Pour l’atteinte de ces objectifs de population, trois approches générales ont été préconisées :
- La conservation : mesures législatives ou administratives et actions préconisées autres que la sensibilisation et la recherche pour favoriser le rétablissement du chevalier cuivré ;
- La sensibilisation : sensibilisation et éducation des groupes concernés à la situation précaire de la population de chevaliers cuivrés et aux menaces à son rétablissement ;
- La recherche et le suivi : étude et suivi des chevaliers cuivrés et des menaces à leur rétablissement.
Grâce à la mise en œuvre des précédents plans de rétablissement du chevalier cuivré, plusieurs mesures ont été entreprises et réalisées pour permettre le rétablissement de l’espèce (Comité d'intervention, 1995, 1999; Équipe de rétablissement du chevalier cuivré, 2005).
2.2.1.1 Protection légale
Le chevalier cuivré est inscrit sur l’annexe 1 de la LEP depuis 2007 et bénéficie de l’interdiction de tuer un individu d'une espèce sauvage inscrite, de lui nuire, de le harceler, de le capturer ou de le prendre. L’espèce dispose également, depuis 1999, du statut le plus important en vertu de la Loi sur les espèces menacées ou vulnérables (L.R.Q., chapitre E-12.01) en vigueur au Québec, soit celui d’espèce menacée. De plus, selon le Règlement de pêche du Québec (DORS/90-214 et DORS/2008-322), il est interdit de capturer et posséder les meuniers et les chevaliers à la pêche sportive dans l’aire de répartition du chevalier cuivré, à l’exception du lac Saint-Pierre et son archipel, afin de limiter les mortalités, puisque ces poissons ressemblent beaucoup au chevalier cuivré et il peut être difficile pour les pêcheurs de les différencier.
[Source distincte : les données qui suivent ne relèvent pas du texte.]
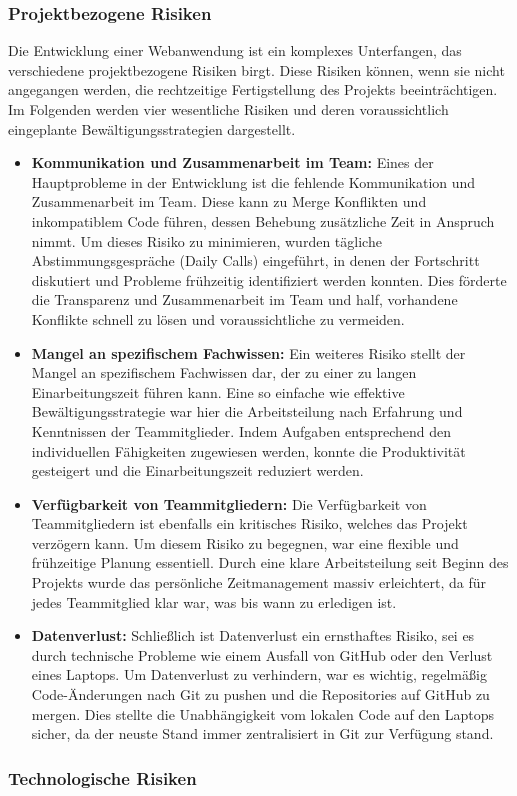 \documentclass[../main.tex]{subfiles} %
\begin{document}
\subsubsection{Projektbezogene Risiken} %

Die Entwicklung einer Webanwendung ist ein komplexes Unterfangen, das verschiedene projektbezogene Risiken birgt. Diese Risiken
können, wenn sie nicht angegangen werden, die rechtzeitige Fertigstellung des Projekts beeinträchtigen. Im Folgenden werden vier
wesentliche Risiken und deren voraussichtlich eingeplante Bewältigungsstrategien dargestellt.

\begin{itemize}

	\item \textbf{Kommunikation und Zusammenarbeit im Team:}
	      Eines der Hauptprobleme in der Entwicklung ist die fehlende Kommunikation und Zusammenarbeit im Team. Diese kann zu Merge
	      Konflikten und inkompatiblem Code führen, dessen Behebung zusätzliche Zeit in Anspruch nimmt. Um dieses Risiko zu minimieren,
	      wurden tägliche Abstimmungsgespräche (Daily Calls) eingeführt, in denen der Fortschritt diskutiert und Probleme frühzeitig
	      identifiziert werden konnten. Dies förderte die Transparenz und Zusammenarbeit im Team und half, vorhandene Konflikte schnell
	      zu lösen und voraussichtliche zu vermeiden.

	\item \textbf{Mangel an spezifischem Fachwissen:}
	      Ein weiteres Risiko stellt der Mangel an spezifischem Fachwissen dar, der zu einer zu langen Einarbeitungszeit führen kann. Eine
	      so einfache wie effektive Bewältigungsstrategie war hier die Arbeitsteilung nach Erfahrung und Kenntnissen der Teammitglieder.
	      Indem Aufgaben entsprechend den individuellen Fähigkeiten zugewiesen werden, konnte die Produktivität gesteigert und die Einarbeitungszeit
	      reduziert werden.

	\item \textbf{Verfügbarkeit von Teammitgliedern:}
	      Die Verfügbarkeit von Teammitgliedern ist ebenfalls ein kritisches Risiko, welches das Projekt verzögern kann. Um diesem Risiko zu begegnen,
	      war eine flexible und frühzeitige Planung essentiell. Durch eine klare Arbeitsteilung seit Beginn des Projekts wurde das persönliche
	      Zeitmanagement massiv erleichtert, da für jedes Teammitglied klar war, was bis wann zu erledigen ist.

	\item \textbf{Datenverlust:}
	      Schließlich ist Datenverlust ein ernsthaftes Risiko, sei es durch technische Probleme wie einem Ausfall von GitHub oder den Verlust eines
	      Laptops. Um Datenverlust zu verhindern, war es wichtig, regelmäßig Code-Änderungen nach Git zu pushen und die Repositories auf GitHub zu
	      mergen. Dies stellte die Unabhängigkeit vom lokalen Code auf den Laptops sicher, da der neuste Stand immer zentralisiert in Git zur
	      Verfügung stand.

\end{itemize}

\subsubsection{Technologische Risiken} %
\end{document}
D’autre part, tous les pêcheurs commerciaux ont une obligation de remise à l’eau en cas de capture de chevaliers cuivré et de rivière, tandis que l’utilisation de toutes les espèces de chevalier en tant que poisson appât est interdite. Une interdiction de pêche aux poissons appât est en vigueur depuis le 1er avril 2008 dans la rivière Richelieu, en aval du barrage de Chambly, dans le but de protéger les juvéniles du chevalier cuivré. De plus, la Loi sur les pêches protège l’habitat des chevaliers cuivrés puisqu’il est interdit d’exploiter des ouvrages ou des entreprises entraînant la détérioration, la destruction ou la perturbation de l’habitat du poisson à moins d’obtenir une autorisation du ministre.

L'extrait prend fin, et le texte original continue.